The bag, which looked old, was carried to his room carefully.

 

いきなり高校英語になりました。笑

でも、これもそれほど難しくはないです。まずは主語を確認しましょう。主語が「the bag」であることがわかるレベルであれば十分です。あとは動詞を考えましょう。「which looked old」は後から挿入された句として考えればいいので、この文の動詞は「was carried」となります。ということで、「the bag was carried」という主語と動詞の関係から「そのかばんが運ばれた」という意味がとれるわけです。

 

さらに他の語句も付け足して「The bag was carried to his room carefully」としましょう。これも主語と動詞がしっかりしていれば「そのかばんは彼の部屋に注意深く運ばれた」とちゃんと訳せます。「which looked old」は「古そうに見えたが」とかばんの後に付け加えます。それだけです。

 

こうして主語と述語をちゃんと捉えていれば訳すことは問題なくなります。

 

さて、古文ではどうでしょうか。次の文を見て下さい。

 

鹿を求め歩く程に、目を合せたりければ、「鹿ありけり」とて、押しまはし押しまはしするに、たしかに目を合せたり、矢比にまはし取りて、火串に引きかけて、矢をはげて射んとて、弓ふりたて、見るに、この鹿の目の間の、例の鹿の目のあはひよりも近くて、目の色も変りたりければ、怪しと思ひて、弓を引きさしてよく見けるに、なほ怪しかりければ、矢を外して、火を取りて見けるに、鹿の目にはあらぬなりけりと見て、起きば起きよ思ひて、近くまはし寄せて見れば、身は一張の皮にてあり。

「宇治拾遺物語」より

 

ものすごく長い一文です。今の時代なら学校の国語の授業で「一文はもっと短くしなさい」と必ず言われます。でも昔はこれで良かったんですよね。
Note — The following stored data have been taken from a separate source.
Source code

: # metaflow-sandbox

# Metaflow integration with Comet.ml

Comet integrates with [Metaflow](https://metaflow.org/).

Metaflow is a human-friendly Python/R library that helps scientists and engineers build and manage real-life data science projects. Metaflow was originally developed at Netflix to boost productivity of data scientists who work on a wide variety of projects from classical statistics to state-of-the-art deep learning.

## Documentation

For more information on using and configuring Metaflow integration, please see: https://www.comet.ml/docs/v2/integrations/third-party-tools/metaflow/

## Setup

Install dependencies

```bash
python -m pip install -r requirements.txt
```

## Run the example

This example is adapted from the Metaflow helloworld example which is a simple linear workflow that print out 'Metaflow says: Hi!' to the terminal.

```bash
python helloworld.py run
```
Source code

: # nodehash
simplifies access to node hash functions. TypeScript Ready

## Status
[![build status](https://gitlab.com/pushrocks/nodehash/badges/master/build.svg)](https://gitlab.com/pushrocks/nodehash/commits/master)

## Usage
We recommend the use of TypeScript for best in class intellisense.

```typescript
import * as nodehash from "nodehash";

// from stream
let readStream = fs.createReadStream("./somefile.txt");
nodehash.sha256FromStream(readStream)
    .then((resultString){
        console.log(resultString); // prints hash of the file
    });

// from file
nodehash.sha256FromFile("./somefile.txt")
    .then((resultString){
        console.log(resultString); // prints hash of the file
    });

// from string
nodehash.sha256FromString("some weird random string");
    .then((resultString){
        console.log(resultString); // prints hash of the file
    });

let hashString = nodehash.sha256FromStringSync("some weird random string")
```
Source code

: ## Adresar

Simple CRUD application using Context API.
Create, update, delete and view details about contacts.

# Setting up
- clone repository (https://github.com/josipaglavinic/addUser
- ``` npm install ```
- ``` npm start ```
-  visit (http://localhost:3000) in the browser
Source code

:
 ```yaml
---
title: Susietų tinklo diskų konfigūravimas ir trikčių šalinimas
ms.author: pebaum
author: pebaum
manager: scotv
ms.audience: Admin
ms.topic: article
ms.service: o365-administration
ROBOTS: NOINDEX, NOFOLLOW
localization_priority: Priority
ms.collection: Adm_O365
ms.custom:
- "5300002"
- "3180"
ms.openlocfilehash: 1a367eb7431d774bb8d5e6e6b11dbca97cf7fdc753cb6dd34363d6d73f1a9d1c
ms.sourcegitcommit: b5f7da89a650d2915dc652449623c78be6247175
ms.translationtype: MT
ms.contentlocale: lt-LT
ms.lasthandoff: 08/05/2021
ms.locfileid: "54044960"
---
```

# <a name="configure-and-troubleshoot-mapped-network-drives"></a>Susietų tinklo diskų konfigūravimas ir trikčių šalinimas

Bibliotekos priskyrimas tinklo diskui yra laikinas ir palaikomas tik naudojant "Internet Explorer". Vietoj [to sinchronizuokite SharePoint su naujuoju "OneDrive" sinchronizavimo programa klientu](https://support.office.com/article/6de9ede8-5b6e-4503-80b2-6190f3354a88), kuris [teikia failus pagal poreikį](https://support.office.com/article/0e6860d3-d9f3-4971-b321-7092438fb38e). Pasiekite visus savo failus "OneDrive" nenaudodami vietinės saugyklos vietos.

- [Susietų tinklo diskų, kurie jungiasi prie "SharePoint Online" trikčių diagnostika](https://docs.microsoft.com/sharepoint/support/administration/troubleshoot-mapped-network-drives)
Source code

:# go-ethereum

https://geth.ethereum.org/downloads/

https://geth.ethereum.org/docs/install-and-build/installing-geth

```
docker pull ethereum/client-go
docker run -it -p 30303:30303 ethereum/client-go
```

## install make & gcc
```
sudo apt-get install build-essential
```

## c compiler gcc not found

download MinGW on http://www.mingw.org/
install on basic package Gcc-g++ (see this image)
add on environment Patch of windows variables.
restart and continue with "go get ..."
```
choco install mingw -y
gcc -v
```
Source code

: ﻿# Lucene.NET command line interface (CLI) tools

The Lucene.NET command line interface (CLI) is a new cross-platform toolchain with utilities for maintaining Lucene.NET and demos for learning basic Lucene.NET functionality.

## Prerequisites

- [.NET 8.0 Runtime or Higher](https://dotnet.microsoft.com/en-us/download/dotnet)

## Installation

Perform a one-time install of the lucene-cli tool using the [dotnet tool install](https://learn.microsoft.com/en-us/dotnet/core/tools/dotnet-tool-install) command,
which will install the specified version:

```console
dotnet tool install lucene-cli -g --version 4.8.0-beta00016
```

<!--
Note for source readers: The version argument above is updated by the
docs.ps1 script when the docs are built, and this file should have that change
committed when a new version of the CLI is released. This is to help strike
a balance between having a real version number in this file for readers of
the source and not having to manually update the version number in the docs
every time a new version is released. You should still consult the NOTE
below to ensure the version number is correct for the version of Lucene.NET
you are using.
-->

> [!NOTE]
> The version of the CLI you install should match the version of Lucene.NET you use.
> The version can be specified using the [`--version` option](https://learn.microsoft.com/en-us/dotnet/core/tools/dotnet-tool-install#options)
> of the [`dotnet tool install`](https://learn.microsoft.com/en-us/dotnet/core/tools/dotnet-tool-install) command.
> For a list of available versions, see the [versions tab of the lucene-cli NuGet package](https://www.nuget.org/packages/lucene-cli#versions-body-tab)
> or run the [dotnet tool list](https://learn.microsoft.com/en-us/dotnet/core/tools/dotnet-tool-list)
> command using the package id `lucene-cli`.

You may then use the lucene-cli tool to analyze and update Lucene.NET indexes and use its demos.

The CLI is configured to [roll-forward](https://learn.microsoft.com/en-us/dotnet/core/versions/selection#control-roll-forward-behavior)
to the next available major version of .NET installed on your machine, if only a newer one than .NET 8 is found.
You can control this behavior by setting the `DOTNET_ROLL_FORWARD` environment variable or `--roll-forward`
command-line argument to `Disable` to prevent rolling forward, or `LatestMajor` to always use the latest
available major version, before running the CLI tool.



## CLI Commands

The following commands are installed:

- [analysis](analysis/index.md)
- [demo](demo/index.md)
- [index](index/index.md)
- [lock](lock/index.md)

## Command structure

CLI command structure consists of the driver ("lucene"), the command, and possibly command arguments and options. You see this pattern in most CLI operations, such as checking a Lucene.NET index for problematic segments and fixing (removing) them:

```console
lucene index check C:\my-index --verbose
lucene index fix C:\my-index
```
結局いいと言われる文章スタイルなんて、その時代時代の流行でしかないのかもしれません。

 

そんなことはおいておき、この文章、これだけ長い一文ですが、主語は鹿を射ようとしている男なんですね。なので、その行動をだらだらと書いているに過ぎないので、読みにくいということはそれほどないと思います。「鹿だと思って射ようと思ったけど、違和感があったので近くに寄って見てみたのだが、やはり体は鹿の皮だ」というような内容です。

 

しかし、古文には一文に2回も3回も主語が変わってしまう文があります。その場合、どこから主語が変わっているのかをちゃんと判別することで話の流れをちゃんと読みとるようにしましょう。

 

主語と述語、すべての基本ですね。